Problem to solve -
Would you return the lines that run from the start of the data below to the line with "# AWS Auto Stopping", both included, exactly as written and without pictures?

[[ Given information, beginning ]]

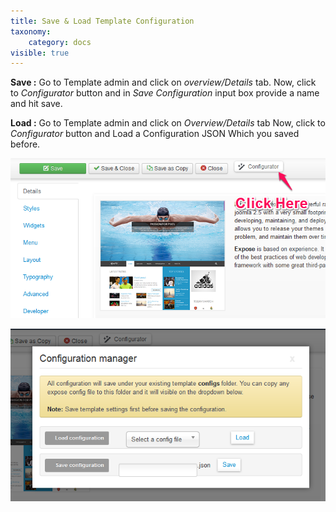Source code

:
 ```yaml
---
title: Save & Load Template Configuration
taxonomy:
    category: docs
visible: true
---
```


__Save :__ Go to Template admin and click on *overview/Details* tab. Now, click to *Configurator* button and in *Save Configuration* input box provide a name and hit save.

__Load :__ Go to Template admin and click on *Overview/Details* tab Now, click to *Configurator* button and Load a Configuration JSON Which you saved before. 

![Configurator Button](configurator1.png)

![Configuration Box](configurator2.png)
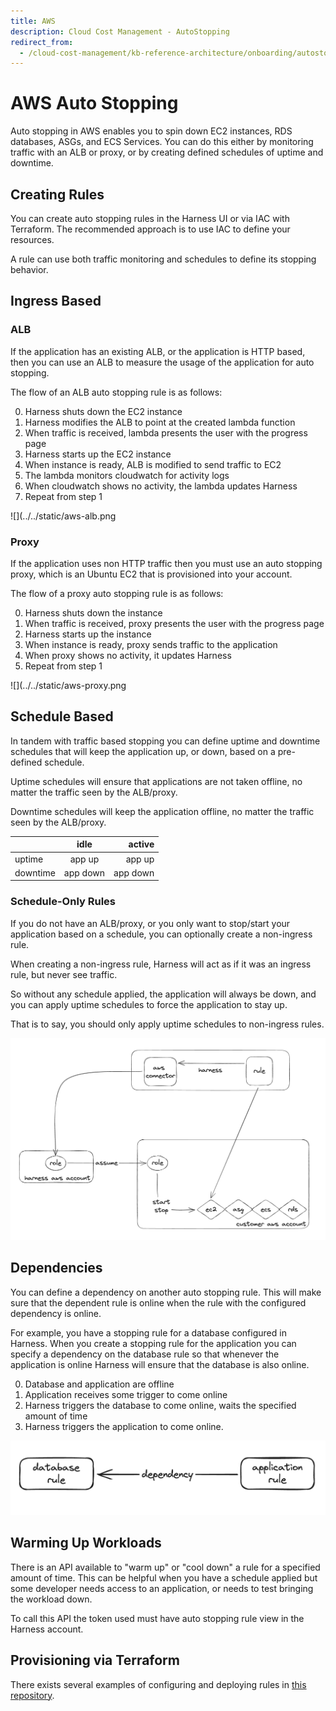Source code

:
 ```yaml
---
title: AWS
description: Cloud Cost Management - AutoStopping 
redirect_from:
  - /cloud-cost-management/kb-reference-architecture/onboarding/autostopping/aws
---
```


# AWS Auto Stopping

Auto stopping in AWS enables you to spin down EC2 instances, RDS databases, ASGs, and ECS Services. You can do this either by monitoring traffic with an ALB or proxy, or by creating defined schedules of uptime and downtime.

## Creating Rules

You can create auto stopping rules in the Harness UI or via IAC with Terraform. The recommended approach is to use IAC to define your resources.

A rule can use both traffic monitoring and schedules to define its stopping behavior.

## Ingress Based

### ALB

If the application has an existing ALB, or the application is HTTP based, then you can use an ALB to measure the usage of the application for auto stopping.

The flow of an ALB auto stopping rule is as follows:

0. Harness shuts down the EC2 instance
1. Harness modifies the ALB to point at the created lambda function
2. When traffic is received, lambda presents the user with the progress page
3. Harness starts up the EC2 instance
4. When instance is ready, ALB is modified to send traffic to EC2
5. The lambda monitors cloudwatch for activity logs
6. When cloudwatch shows no activity, the lambda updates Harness
7. Repeat from step 1

![](../../static/aws-alb.png

### Proxy

If the application uses non HTTP traffic then you must use an auto stopping proxy, which is an Ubuntu EC2 that is provisioned into your account.

The flow of a proxy auto stopping rule is as follows:

0. Harness shuts down the instance
1. When traffic is received, proxy presents the user with the progress page
2. Harness starts up the instance
3. When instance is ready, proxy sends traffic to the application
4. When proxy shows no activity, it updates Harness
5. Repeat from step 1

![](../../static/aws-proxy.png

## Schedule Based

In tandem with traffic based stopping you can define uptime and downtime schedules that will keep the application up, or down, based on a pre-defined schedule.

Uptime schedules will ensure that applications are not taken offline, no matter the traffic seen by the ALB/proxy.

Downtime schedules will keep the application offline, no matter the traffic seen by the ALB/proxy.

|          |     idle    |    active  |
|----------|:-----------:|-----------:|
| uptime   |  app up    |  app up   |
| downtime |  app down  |  app down |

### Schedule-Only Rules

If you do not have an ALB/proxy, or you only want to stop/start your application based on a schedule, you can optionally create a non-ingress rule.

When creating a non-ingress rule, Harness will act as if it was an ingress rule, but never see traffic.

So without any schedule applied, the application will always be down, and you can apply uptime schedules to force the application to stay up.

That is to say, you should only apply uptime schedules to non-ingress rules.

![](../../static/aws-schedule.png)

## Dependencies

You can define a dependency on another auto stopping rule. This will make sure that the dependent rule is online when the rule with the configured dependency is online.

For example, you have a stopping rule for a database configured in Harness. When you create a stopping rule for the application you can specify a dependency on the database rule so that whenever the application is online Harness will ensure that the database is also online.

0. Database and application are offline
1. Application receives some trigger to come online
2. Harness triggers the database to come online, waits the specified amount of time
3. Harness triggers the application to come online.

![](../../static/dependency.png)

## Warming Up Workloads

There is an API available to "warm up" or "cool down" a rule for a specified amount of time. This can be helpful when you have a schedule applied but some developer needs access to an application, or needs to test bringing the workload down.

To call this API the token used must have auto stopping rule view in the Harness account.

## Provisioning via Terraform

There exists several examples of configuring and deploying rules in [this repository](https://github.com/wings-software/AutoStoppingLab/tree/main/aws).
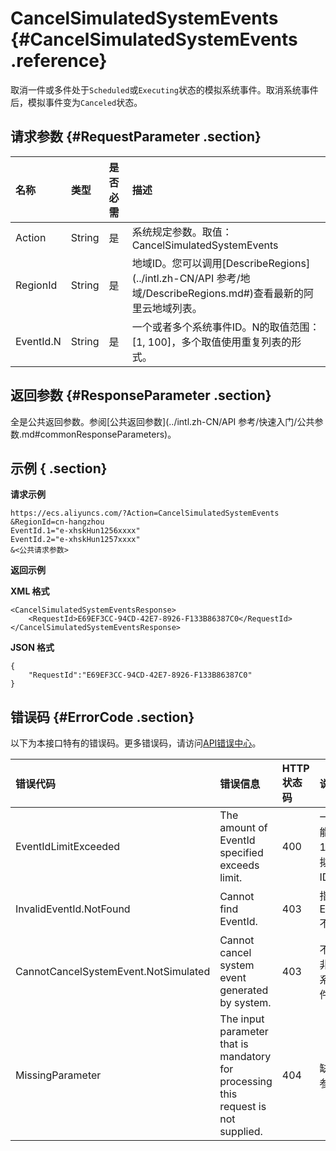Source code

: # CancelSimulatedSystemEvents {#CancelSimulatedSystemEvents .reference}

取消一件或多件处于`Scheduled`或`Executing`状态的模拟系统事件。取消系统事件后，模拟事件变为`Canceled`状态。

## 请求参数 {#RequestParameter .section}

|名称|类型|是否必需|描述|
|:-|:-|:---|:-|
|Action|String|是|系统规定参数。取值：CancelSimulatedSystemEvents|
|RegionId|String|是|地域ID。您可以调用[DescribeRegions](../intl.zh-CN/API 参考/地域/DescribeRegions.md#)查看最新的阿里云地域列表。|
|EventId.N|String|是|一个或者多个系统事件ID。N的取值范围：\[1, 100\]，多个取值使用重复列表的形式。|

## 返回参数 {#ResponseParameter .section}

全是公共返回参数。参阅[公共返回参数](../intl.zh-CN/API 参考/快速入门/公共参数.md#commonResponseParameters)。

## 示例 { .section}

**请求示例** 

```
https://ecs.aliyuncs.com/?Action=CancelSimulatedSystemEvents
&RegionId=cn-hangzhou
EventId.1="e-xhskHun1256xxxx"
EventId.2="e-xhskHun1257xxxx"
&<公共请求参数>
```

**返回示例**

**XML 格式**

```
<CancelSimulatedSystemEventsResponse>
    <RequestId>E69EF3CC-94CD-42E7-8926-F133B86387C0</RequestId>
</CancelSimulatedSystemEventsResponse>
```

**JSON 格式**

```
{
    "RequestId":"E69EF3CC-94CD-42E7-8926-F133B86387C0"
}
```

## 错误码 {#ErrorCode .section}

以下为本接口特有的错误码。更多错误码，请访问[API错误中心](https://error-center.alibabacloud.com/status/product/Ecs)。

|错误代码|错误信息|HTTP状态码|说明|
|:---|:---|:------|:-|
|EventIdLimitExceeded|The amount of EventId specified exceeds limit.|400|一次最多能设置100个模拟事件ID。|
|InvalidEventId.NotFound|Cannot find EventId.|403|指定的EventId.N不存在。|
|CannotCancelSystemEvent.NotSimulated|Cannot cancel system event generated by system.|403|不能取消非模拟的系统事件。|
|MissingParameter|The input parameter that is mandatory for processing this request is not supplied.|404|缺少必需参数。|

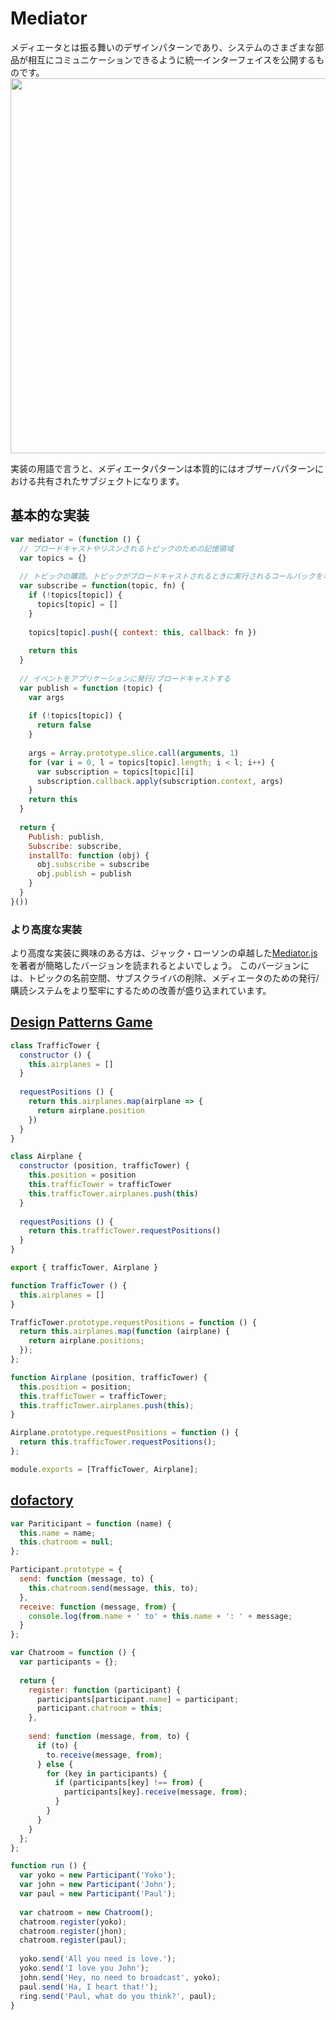 # Mediator

メディエータとは振る舞いのデザインパターンであり、システムのさまざまな部品が相互にコミュニケーションできるように統一インターフェイスを公開するものです。
<img src="https://user-images.githubusercontent.com/4797793/191047407-6aa6f77e-9df6-4a33-b5cd-2eef688c6fb0.jpeg" width="600px" height="auto" />

実装の用語で言うと、メディエータパターンは本質的にはオブザーバパターンにおける共有されたサブジェクトになります。

## 基本的な実装
```js
var mediator = (function () {
  // ブロードキャストやリスンされるトピックのための記憶領域
  var topics = {}
  
  // トピックの購読。トピックがブロードキャストされるときに実行されるコールバックを与える
  var subscribe = function(topic, fn) {
    if (!topics[topic]) {
      topics[topic] = []
    }
    
    topics[topic].push({ context: this, callback: fn })
    
    return this
  }
  
  // イベントをアプリケーションに発行/ブロードキャストする
  var publish = function (topic) {
    var args
    
    if (!topics[topic]) {
      return false
    }
    
    args = Array.prototype.slice.call(arguments, 1)
    for (var i = 0, l = topics[topic].length; i < l; i++) {
      var subscription = topics[topic][i]
      subscription.callback.apply(subscription.context, args)
    }
    return this
  }
  
  return {
    Publish: publish,
    Subscribe: subscribe,
    installTo: function (obj) {
      obj.subscribe = subscribe
      obj.publish = publish
    }
  }
}())
```

### より高度な実装
より高度な実装に興味のある方は、ジャック・ローソンの卓越した[Mediator.js](http://thejacklawson.com/Mediator.js/)を著者が簡略したバージョンを読まれるとよいでしょう。
このバージョンには、トピックの名前空間、サブスクライバの削除、メディエータのための発行/購読システムをより堅牢にするための改善が盛り込まれています。

## [Design Patterns Game](https://designpatternsgame.com/patterns/mediator)
```js
class TrafficTower {
  constructor () {
    this.airplanes = []
  }
  
  requestPositions () {
    return this.airplanes.map(airplane => {
      return airplane.position
    })
  }
}

class Airplane {
  constructor (position, trafficTower) {
    this.position = position
    this.trafficTower = trafficTower
    this.trafficTower.airplanes.push(this)
  }
  
  requestPositions () {
    return this.trafficTower.requestPositions()
  }
}

export { trafficTower, Airplane }
```

```js
function TrafficTower () {
  this.airplanes = []
}

TrafficTower.prototype.requestPositions = function () {
  return this.airplanes.map(function (airplane) {
    return airplane.positions;
  });
};

function Airplane (position, trafficTower) {
  this.position = position;
  this.trafficTower = trafficTower;
  this.trafficTower.airplanes.push(this);
}

Airplane.prototype.requestPositions = function () {
  return this.trafficTower.requestPositions();
};

module.exports = [TrafficTower, Airplane];
```

## [dofactory](https://www.dofactory.com/javascript/design-patterns/abstract-factory)

```js
var Pariticipant = function (name) {
  this.name = name;
  this.chatroom = null;
};

Participant.prototype = {
  send: function (message, to) {
    this.chatroom.send(message, this, to);
  },
  receive: function (message, from) {
    console.log(from.name + ' to' + this.name + ': ' + message;
  }
};

var Chatroom = function () {
  var participants = {};
  
  return {
    register: function (participant) {
      participants[participant.name] = participant;
      participant.chatroom = this;
    },
    
    send: function (message, from, to) {
      if (to) {
        to.receive(message, from);
      } else {
        for (key in participants) {
          if (participants[key] !== from) {
            participants[key].receive(message, from);
          }
        }
      }
    }
  };
};

function run () {
  var yoko = new Participant('Yoko');
  var john = new Participant('John');
  var paul = new Participant('Paul');
  
  var chatroom = new Chatroom();
  chatroom.register(yoko);
  chatroom.register(jhon);
  chatroom.register(paul);
  
  yoko.send('All you need is love.');
  yoko.send('I love you John');
  john.send('Hey, no need to broadcast', yoko);
  paul.send('Ha, I heart that!');
  ring.send('Paul, what do you think?', paul);
}
```
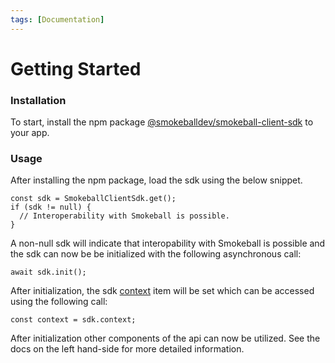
 ```yaml
---
tags: [Documentation]
---
```


# Getting Started

### Installation

To start, install the npm package [@smokeballdev/smokeball-client-sdk](https://www.npmjs.com/package/@smokeballdev/smokeball-client-sdk) to your app.

### Usage

After installing the npm package, load the sdk using the below snippet.

```
const sdk = SmokeballClientSdk.get();
if (sdk != null) {
  // Interoperability with Smokeball is possible.
}
```

A non-null sdk will indicate that interopability with Smokeball is possible and the sdk can now be be initialized with the following asynchronous call:

```
await sdk.init();
```

After initialization, the sdk [context](https://smokeball.stoplight.io/docs/sdk-docs/4e893caa75c49-common-context-interface) item will be set which can be accessed using the following call:

```
const context = sdk.context;
```

After initialization other components of the api can now be utilized. See the docs on the left hand-side for more detailed information.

[[ Given information, end ]]

Task answer -
Source code

:
 ```yaml
---
title: Save & Load Template Configuration
taxonomy:
    category: docs
visible: true
---
```


__Save :__ Go to Template admin and click on *overview/Details* tab. Now, click to *Configurator* button and in *Save Configuration* input box provide a name and hit save.

__Load :__ Go to Template admin and click on *Overview/Details* tab Now, click to *Configurator* button and Load a Configuration JSON Which you saved before. 

![Configurator Button](configurator1.png)

![Configuration Box](configurator2.png)
Source code

:
 ```yaml
---
title: AWS
description: Cloud Cost Management - AutoStopping 
redirect_from:
  - /cloud-cost-management/kb-reference-architecture/onboarding/autostopping/aws
---
```


# AWS Auto Stopping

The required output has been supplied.